Successivamente è arrivata l'estate, è arrivata la montagna, è arrivata la vacanza al mare e sotto quel sole, i miei mattoni si sono sciolti come cera. Quel sole eri tu. Li hai sciolti, ti sei fatto strada, non so neanche io come e li hai ricostruiti ma a tuo piacimento, facendo si che mi basassi su di te e non più sulle sicurezze che avevo prima. Ti sei accomodato tranquillo dentro quella fortezza, come fosse casa tua e ieri sera, hai calpestato da solo quello che avevi costruito. 》 deglutì continuando a fatica, mentre gocce salate, scendevano copiosamente e bagnavano il collo e i vestiti.

《 E ora mi ritrovo qui, incasinata, vuota.

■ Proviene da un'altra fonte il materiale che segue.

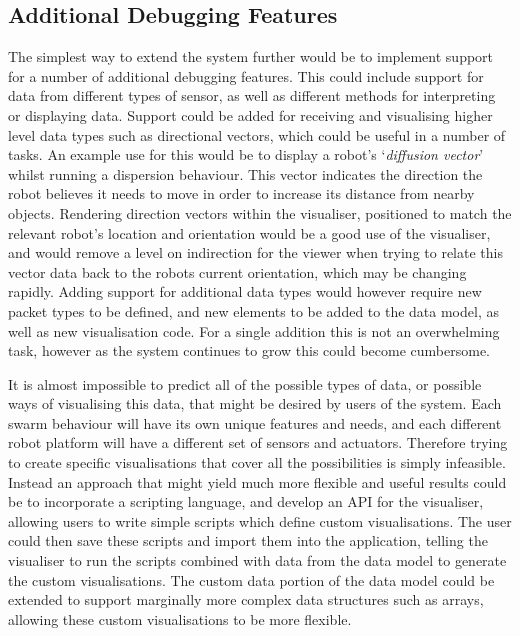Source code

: 
\subsection{Additional Debugging Features}

The simplest way to extend the system further would be to implement support for a number of additional debugging features. This could include support for data from different types of sensor, as well as different methods for interpreting or displaying data. Support could be added for receiving and visualising higher level data types such as directional vectors, which could be useful in a number of tasks. An example use for this would be to display a robot's `\textit{diffusion vector}' whilst running a dispersion behaviour. This vector indicates the direction the robot believes it needs to move in order to increase its distance from nearby objects. Rendering direction vectors within the visualiser, positioned to match the relevant robot's location and orientation would be a good use of the visualiser, and would remove a level on indirection for the viewer when trying to relate this vector data back to the robots current orientation, which may be changing rapidly. Adding support for additional data types would however require new packet types to be defined, and new elements to be added to the data model, as well as new visualisation code. For a single addition this is not an overwhelming task, however as the system continues to grow this could become cumbersome.

It is almost impossible to predict all of the possible types of data, or possible ways of visualising this data, that might be desired by users of the system. Each swarm behaviour will have its own unique features and needs, and each different robot platform will have a different set of sensors and actuators. Therefore trying to create specific visualisations that cover all the possibilities is simply infeasible. Instead an approach that might yield much more flexible and useful results could be to incorporate a scripting language, and develop an API for the visualiser, allowing users to write simple scripts which define custom visualisations. The user could then save these scripts and import them into the application, telling the visualiser to run the scripts combined with data from the data model to generate the custom visualisations. The custom data portion of the data model could be extended to support marginally more complex data structures such as arrays, allowing these custom visualisations to be more flexible.

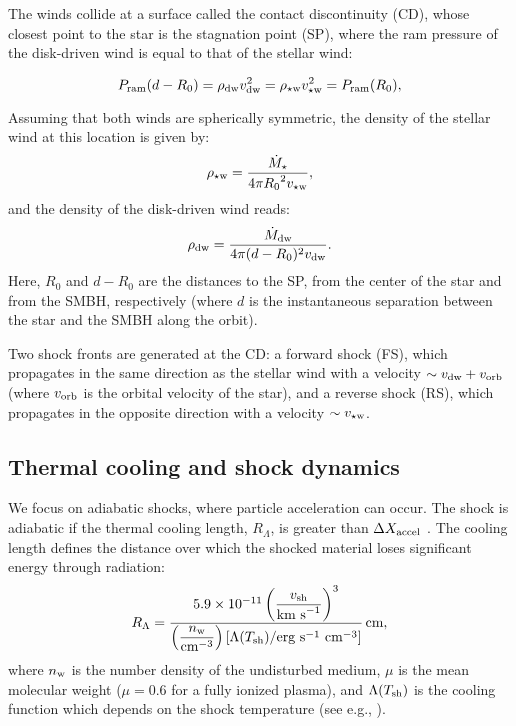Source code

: \documentclass[baaa]{baaa}
\begin{document}
The winds collide at a surface called the contact discontinuity (CD), whose closest point to the star is the stagnation point (SP), where the ram pressure of the disk-driven wind is equal to that of the stellar wind:

\begin{equation}
P_{\text{\rm ram}}(d-R_0) = \rho_{\text{\rm dw}} v_{\text{\rm dw}}^2 = \rho_{\star \rm w} v_{\star \rm w}^2 = P_{\text{\rm ram}}(R_0),
\end{equation}

Assuming that both winds are spherically symmetric, the density of the stellar wind at this location is given by:
\begin{equation}
\rho_{\star \rm w} = \frac{\dot{M}_{\rm \star }}{4 \pi {R_0}^2 v_{\rm \star w}},
\end{equation}
and the density of the disk-driven wind reads:
\begin{equation}
\rho_{\rm dw} = \frac{\dot{M}_{\rm dw}}{4 \pi (d - R_0)^2 v_{\rm dw}}.
\end{equation}
Here, $R_0$ and $d - R_0$ are the distances to the SP, from the center of the star and from the SMBH, respectively (where $d$ is the instantaneous separation between the star and the SMBH along the orbit). 





Two shock fronts are generated at the CD: a forward shock (FS), which propagates in the same direction as the stellar wind with a velocity \(\sim v_{\text{\rm dw}} + v_{\text{\rm orb}}\) (where $v_{\text{\rm orb}}$ is the orbital velocity of the star), and a reverse shock (RS), which propagates in the opposite direction with a velocity $\sim v_{\star \rm w}$. 

\subsection{Thermal cooling and shock dynamics}


We focus on adiabatic shocks, where particle acceleration can occur. The shock is adiabatic if the thermal cooling length, $R_{\Lambda}$, is greater than $\Delta X_{\text{\rm accel}}$ \citep{1979ARA&A..17..213M}.
The cooling length defines the distance over which the shocked material loses significant energy through radiation: 
\begin{equation}
R_{\Lambda} = \dfrac{5.9 \times 10^{-11} \left(\dfrac{v_{\text{\rm sh}}}{\text{km s}^{-1}}\right)^{3}}{\left(\dfrac{n_{\rm w}}{\text{cm}^{-3}}\right) \left[\Lambda(T_{\text{\rm sh}})/\text{erg s}^{-1} \text{ cm}^{-3}\right]} \, \text{cm},
\end{equation}
\noindent where $n_{\rm w}$ is the number density of the undisturbed medium, $ \mu $ is the mean molecular weight ($ \mu = 0.6 $ for a fully ionized plasma), and $ \Lambda(T_{\text{\rm sh}}) $ is the cooling function which depends on the shock temperature (see e.g., \citealt{1976ApJ...204..290R,1998MNRAS.298.1021M,2003ApJ...587..278W}). 
\end{document}
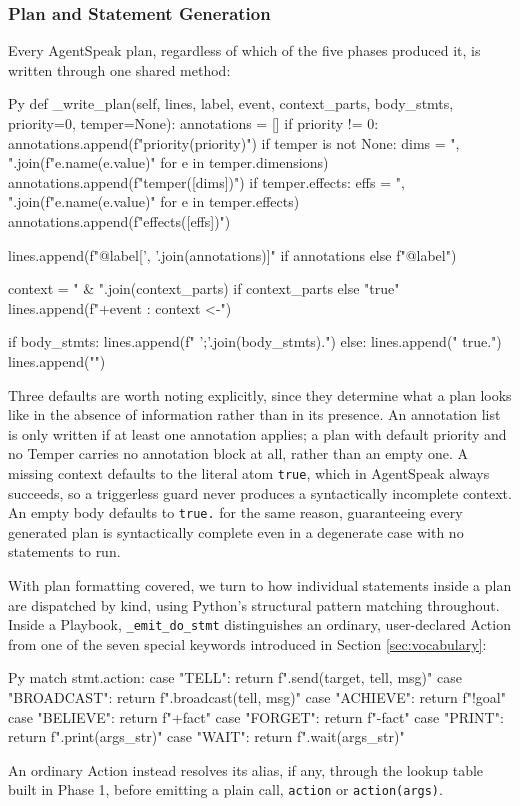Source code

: \subsubsection{Plan and Statement Generation}
Every AgentSpeak plan, regardless of which of the five phases produced it, is written through one shared method:
\begin{codeblock}[]{Py}
def _write_plan(self, lines, label, event, context_parts, body_stmts,
                 priority=0, temper=None):
    annotations = []
    if priority != 0:
        annotations.append(f"priority({priority})")
    if temper is not None:
        dims = ", ".join(f"{e.name}({e.value})" for e in temper.dimensions)
        annotations.append(f"temper([{dims}])")
        if temper.effects:
            effs = ", ".join(f"{e.name}({e.value})" for e in temper.effects)
            annotations.append(f"effects([{effs}])")

    lines.append(f"@{label}[{', '.join(annotations)}]" if annotations else f"@{label}")

    context = " & ".join(context_parts) if context_parts else "true"
    lines.append(f"+{event} : {context} <-")

    if body_stmts:
        lines.append(f"    {';\n    '.join(body_stmts)}.")
    else:
        lines.append("    true.")
    lines.append("")
\end{codeblock}
Three defaults are worth noting explicitly, since they determine what a plan looks like in the absence of information rather than in its presence. An annotation list is only written if at least one annotation applies; a plan with default priority and no Temper carries no annotation block at all, rather than an empty one. A missing context defaults to the literal atom \lstinline|true|, which in AgentSpeak always succeeds, so a triggerless guard never produces a syntactically incomplete context. An empty body defaults to \lstinline|true.| for the same reason, guaranteeing every generated plan is syntactically complete even in a degenerate case with no statements to run.

With plan formatting covered, we turn to how individual statements inside a plan are dispatched by kind, using Python's structural pattern matching throughout. Inside a Playbook, \lstinline|_emit_do_stmt| distinguishes an ordinary, user-declared Action from one of the seven special keywords introduced in Section \ref{sec:vocabulary}:
\begin{codeblock}[]{Py}
match stmt.action:
    case "TELL":      return f".send({target}, tell, {msg})"
    case "BROADCAST": return f".broadcast(tell, {msg})"
    case "ACHIEVE":   return f"!{goal}"
    case "BELIEVE":   return f"+{fact}"
    case "FORGET":    return f"-{fact}"
    case "PRINT":     return f".print({args_str})"
    case "WAIT":      return f".wait({args_str})"
\end{codeblock}
An ordinary Action instead resolves its alias, if any, through the lookup table built in Phase 1, before emitting a plain call, \lstinline|action| or \lstinline|action(args)|.

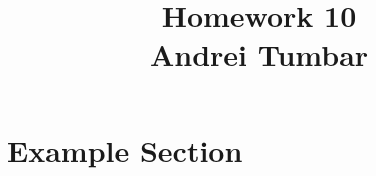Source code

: \documentclass[twoside,11pt]{article}
\newcommand\assignmentNumber{10}
\newcommand\studentName{Andrei Tumbar}
\begin{document}
\title{\vspace{-5cm}Homework \assignmentNumber\\\studentName\vspace{-1cm}}
\maketitle



\section{Example Section}
\label{sec:background}

\end{document}

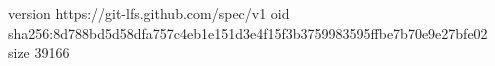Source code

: version https://git-lfs.github.com/spec/v1
oid sha256:8d788bd5d58dfa757c4eb1e151d3e4f15f3b3759983595ffbe7b70e9e27bfe02
size 39166
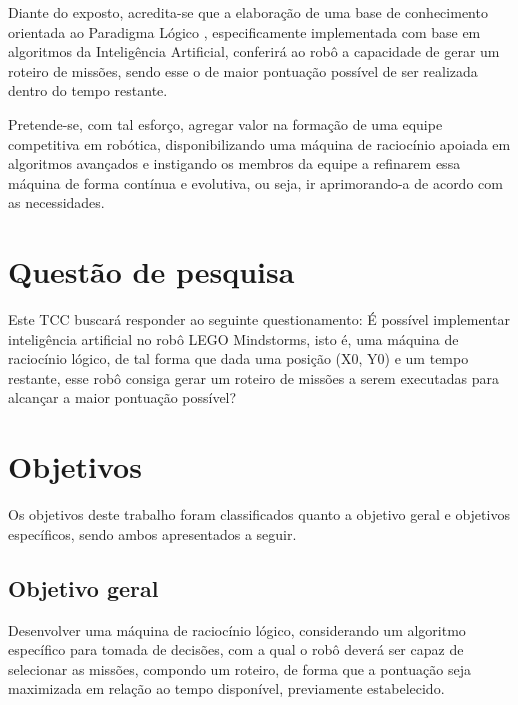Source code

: Diante do exposto, acredita-se que a elaboração de uma base de conhecimento orientada ao Paradigma Lógico \cite{tucker2009linguagens}, especificamente implementada com base em algoritmos da Inteligência Artificial, conferirá ao robô a capacidade de gerar um roteiro de missões, sendo esse o de maior pontuação possível de ser realizada dentro do tempo restante.

Pretende-se, com tal esforço, agregar valor na formação de uma equipe competitiva em robótica, disponibilizando uma máquina de raciocínio apoiada em algoritmos avançados e instigando os membros da equipe a refinarem essa máquina de forma contínua e evolutiva, ou seja, ir aprimorando-a de acordo com as necessidades.

\section{Questão de pesquisa}

Este TCC buscará responder ao seguinte questionamento: É possível implementar inteligência artificial no robô LEGO Mindstorms, isto é, uma máquina de raciocínio lógico, de tal forma que dada uma posição (X0, Y0) e um tempo restante, esse robô consiga gerar um roteiro de missões a serem executadas para alcançar a maior pontuação possível?

\section{Objetivos}
Os objetivos deste trabalho foram classificados quanto a objetivo geral e objetivos específicos, sendo ambos apresentados a seguir.

\subsection{Objetivo geral}
Desenvolver uma máquina de raciocínio lógico, considerando um algoritmo específico para tomada de decisões, com a qual o robô deverá ser capaz de selecionar as missões, compondo um roteiro, de forma que a pontuação seja maximizada em relação ao tempo disponível, previamente estabelecido.

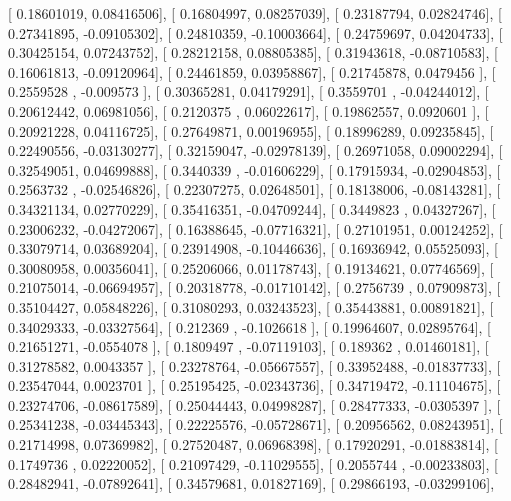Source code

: \documentclass{article}
\begin{document}
       [ 0.18601019,  0.08416506],
       [ 0.16804997,  0.08257039],
       [ 0.23187794,  0.02824746],
       [ 0.27341895, -0.09105302],
       [ 0.24810359, -0.10003664],
       [ 0.24759697,  0.04204733],
       [ 0.30425154,  0.07243752],
       [ 0.28212158,  0.08805385],
       [ 0.31943618, -0.08710583],
       [ 0.16061813, -0.09120964],
       [ 0.24461859,  0.03958867],
       [ 0.21745878,  0.0479456 ],
       [ 0.2559528 , -0.009573  ],
       [ 0.30365281,  0.04179291],
       [ 0.3559701 , -0.04244012],
       [ 0.20612442,  0.06981056],
       [ 0.2120375 ,  0.06022617],
       [ 0.19862557,  0.0920601 ],
       [ 0.20921228,  0.04116725],
       [ 0.27649871,  0.00196955],
       [ 0.18996289,  0.09235845],
       [ 0.22490556, -0.03130277],
       [ 0.32159047, -0.02978139],
       [ 0.26971058,  0.09002294],
       [ 0.32549051,  0.04699888],
       [ 0.3440339 , -0.01606229],
       [ 0.17915934, -0.02904853],
       [ 0.2563732 , -0.02546826],
       [ 0.22307275,  0.02648501],
       [ 0.18138006, -0.08143281],
       [ 0.34321134,  0.02770229],
       [ 0.35416351, -0.04709244],
       [ 0.3449823 ,  0.04327267],
       [ 0.23006232, -0.04272067],
       [ 0.16388645, -0.07716321],
       [ 0.27101951,  0.00124252],
       [ 0.33079714,  0.03689204],
       [ 0.23914908, -0.10446636],
       [ 0.16936942,  0.05525093],
       [ 0.30080958,  0.00356041],
       [ 0.25206066,  0.01178743],
       [ 0.19134621,  0.07746569],
       [ 0.21075014, -0.06694957],
       [ 0.20318778, -0.01710142],
       [ 0.2756739 ,  0.07909873],
       [ 0.35104427,  0.05848226],
       [ 0.31080293,  0.03243523],
       [ 0.35443881,  0.00891821],
       [ 0.34029333, -0.03327564],
       [ 0.212369  , -0.1026618 ],
       [ 0.19964607,  0.02895764],
       [ 0.21651271, -0.0554078 ],
       [ 0.1809497 , -0.07119103],
       [ 0.189362  ,  0.01460181],
       [ 0.31278582,  0.0043357 ],
       [ 0.23278764, -0.05667557],
       [ 0.33952488, -0.01837733],
       [ 0.23547044,  0.0023701 ],
       [ 0.25195425, -0.02343736],
       [ 0.34719472, -0.11104675],
       [ 0.23274706, -0.08617589],
       [ 0.25044443,  0.04998287],
       [ 0.28477333, -0.0305397 ],
       [ 0.25341238, -0.03445343],
       [ 0.22225576, -0.05728671],
       [ 0.20956562,  0.08243951],
       [ 0.21714998,  0.07369982],
       [ 0.27520487,  0.06968398],
       [ 0.17920291, -0.01883814],
       [ 0.1749736 ,  0.02220052],
       [ 0.21097429, -0.11029555],
       [ 0.2055744 , -0.00233803],
       [ 0.28482941, -0.07892641],
       [ 0.34579681,  0.01827169],
       [ 0.29866193, -0.03299106],
\end{document}
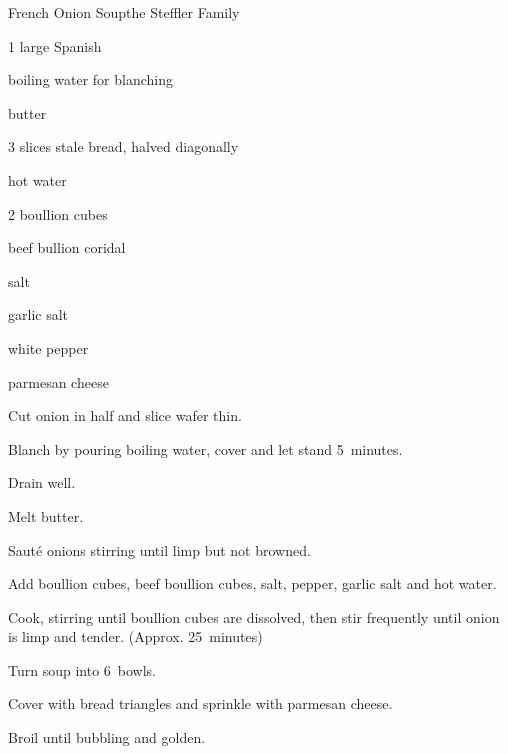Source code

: \begin{recipe}{French Onion Soup}{the Steffler Family}{}

\begin{ingredients}
\item 1 large Spanish 
\item boiling water for blanching
\item \C{\quarter} butter
\item 3 slices stale bread, halved diagonally
\item {} hot water
\item 2 boullion cubes
\item \C{\quarter} beef bullion coridal
\item {} salt
\item \tp{\eighth} garlic salt
\item \tp{\eighth} white pepper
\item \C{\half} parmesan cheese
\end{ingredients}

\begin{directions}
\item Cut onion in half and slice wafer thin.
\item Blanch by pouring boiling water, cover and let stand 5~minutes.
\item Drain well.
\item Melt butter.
\item Saut\'e onions stirring until limp but not browned.
\item Add boullion cubes, beef boullion cubes, salt, pepper, garlic salt and hot water.
\item Cook, stirring until boullion cubes are dissolved, then stir frequently until onion is limp and tender. (Approx. 25~minutes)
\item Turn soup into 6~bowls.
\item Cover with bread triangles and sprinkle with parmesan cheese.
\item Broil until bubbling and golden.
\end{directions}
\end{recipe}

Vorrei urlare, baciarti fino a farci sanguinare le labbra, stringerti e amarti così tanto da farti venire i brividi. Sto piangendo, mi sto mostrando vulnerabile e l'ho fatto diverse volte ma tutte queste, solo con te. Mi hai fatto impazzire e star bene come nessun'altro era stato capace fin'ora. Mi hanno dato della matta negli ultimi tempi ma solo perchè lo ero di te, poichè quando l'amore arriva così, tutto di colpo, non può far altro che esplodere e far ammattire la gente. Sono una cretina perchè tu andavi e venivi, avevi bisogno di me solo quando ti faceva comodo. Sono una cretina perchè da te voglio quello che non mi potrai dare mai, perchè ti amo ed è la terza volta che te lo ripeto. Lo sono perchè provo per te, quello che non ho mai provato per nessun'altro, perchè hai sballato tutte le mie emozioni, tutti i miei sogni, tutta me stessa e hai amplificato ogni singola cosa. Ti ho donato tutto ma non è bastato e adesso sono un mucchietto di sentimenti, troppo grandi, persino per me.

Ma d'altronde a cosa servono i sentimenti se tu li dai e non c'è nessuno dall'altra parte a prenderli, custodirli, mantenerli? 》la sua voce si era fatta quasi secca, la sua gola immaginai fosse arida.

Tante, troppe parole, mi si erano riversate addosso come fiumi in piena, che da lunghi tempi non ricevevano più acqua. Stavo annegando, bruscamente e velocemente.

Lei si alzò e se ne andò ma non la rincorsi, avevo bisogno di aria. Scappai e mi rifugiai sul tetto, a cercare di capire come mai non le avevo detto ''Ti amo anche io''.